» **RECORDS TO PROCESS**:
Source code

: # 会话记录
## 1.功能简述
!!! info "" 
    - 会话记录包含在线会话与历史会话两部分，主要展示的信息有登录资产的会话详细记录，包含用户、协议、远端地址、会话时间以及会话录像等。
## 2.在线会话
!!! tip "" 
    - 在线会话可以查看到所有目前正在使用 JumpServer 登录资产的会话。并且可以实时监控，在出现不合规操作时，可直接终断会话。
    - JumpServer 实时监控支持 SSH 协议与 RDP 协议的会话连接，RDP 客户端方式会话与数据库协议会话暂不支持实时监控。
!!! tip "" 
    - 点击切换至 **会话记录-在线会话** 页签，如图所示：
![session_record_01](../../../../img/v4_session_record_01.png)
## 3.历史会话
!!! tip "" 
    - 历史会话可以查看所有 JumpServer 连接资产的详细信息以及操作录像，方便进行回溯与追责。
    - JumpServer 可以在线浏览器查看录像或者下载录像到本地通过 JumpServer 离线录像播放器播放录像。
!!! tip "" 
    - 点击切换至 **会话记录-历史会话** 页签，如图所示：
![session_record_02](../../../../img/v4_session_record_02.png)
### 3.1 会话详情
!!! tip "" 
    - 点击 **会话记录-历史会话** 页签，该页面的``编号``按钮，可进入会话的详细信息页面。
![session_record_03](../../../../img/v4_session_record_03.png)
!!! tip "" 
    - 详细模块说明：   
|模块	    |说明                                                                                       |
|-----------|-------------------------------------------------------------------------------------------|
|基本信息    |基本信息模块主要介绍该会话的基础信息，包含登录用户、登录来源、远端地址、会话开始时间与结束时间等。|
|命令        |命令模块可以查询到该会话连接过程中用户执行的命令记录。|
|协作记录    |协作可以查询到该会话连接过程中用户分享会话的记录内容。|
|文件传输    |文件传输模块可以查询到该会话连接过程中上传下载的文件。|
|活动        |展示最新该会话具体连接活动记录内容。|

» **TASK DESCRIPTION**: Produce a verbatim copy of all the material.

» **TASK OUTPUT**:
Source code

: # 会话记录
## 1.功能简述
!!! info "" 
    - 会话记录包含在线会话与历史会话两部分，主要展示的信息有登录资产的会话详细记录，包含用户、协议、远端地址、会话时间以及会话录像等。
## 2.在线会话
!!! tip "" 
    - 在线会话可以查看到所有目前正在使用 JumpServer 登录资产的会话。并且可以实时监控，在出现不合规操作时，可直接终断会话。
    - JumpServer 实时监控支持 SSH 协议与 RDP 协议的会话连接，RDP 客户端方式会话与数据库协议会话暂不支持实时监控。
!!! tip "" 
    - 点击切换至 **会话记录-在线会话** 页签，如图所示：
![session_record_01](../../../../img/v4_session_record_01.png)
## 3.历史会话
!!! tip "" 
    - 历史会话可以查看所有 JumpServer 连接资产的详细信息以及操作录像，方便进行回溯与追责。
    - JumpServer 可以在线浏览器查看录像或者下载录像到本地通过 JumpServer 离线录像播放器播放录像。
!!! tip "" 
    - 点击切换至 **会话记录-历史会话** 页签，如图所示：
![session_record_02](../../../../img/v4_session_record_02.png)
### 3.1 会话详情
!!! tip "" 
    - 点击 **会话记录-历史会话** 页签，该页面的``编号``按钮，可进入会话的详细信息页面。
![session_record_03](../../../../img/v4_session_record_03.png)
!!! tip "" 
    - 详细模块说明：   
|模块	    |说明                                                                                       |
|-----------|-------------------------------------------------------------------------------------------|
|基本信息    |基本信息模块主要介绍该会话的基础信息，包含登录用户、登录来源、远端地址、会话开始时间与结束时间等。|
|命令        |命令模块可以查询到该会话连接过程中用户执行的命令记录。|
|协作记录    |协作可以查询到该会话连接过程中用户分享会话的记录内容。|
|文件传输    |文件传输模块可以查询到该会话连接过程中上传下载的文件。|
|活动        |展示最新该会话具体连接活动记录内容。|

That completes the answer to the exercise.